ACTIVITY: All that is wanted is the lines from the first line of the listing below through the line containing "#### Note to Self", written out exactly with pictures left out.

PROVIDED DATA:
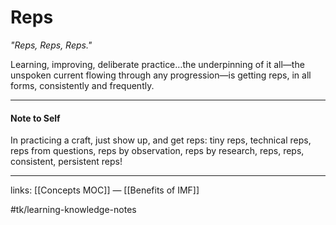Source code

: # Reps
*"Reps, Reps, Reps."*

Learning, improving, deliberate practice…the underpinning of it all—the unspoken current flowing through any progression—is getting reps, in all forms, consistently and frequently.

- - - -
#### Note to Self
In practicing a craft, just show up, and get reps: tiny reps, technical reps, reps from questions, reps by observation, reps by research, reps, reps, consistent, persistent reps!

- - - -

links: [[Concepts MOC]] — [[Benefits of IMF]]

#tk/learning-knowledge-notes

ANSWER TO THE EXERCISE:
Source code

: # Reps
*"Reps, Reps, Reps."*

Learning, improving, deliberate practice…the underpinning of it all—the unspoken current flowing through any progression—is getting reps, in all forms, consistently and frequently.

- - - -
#### Note to Self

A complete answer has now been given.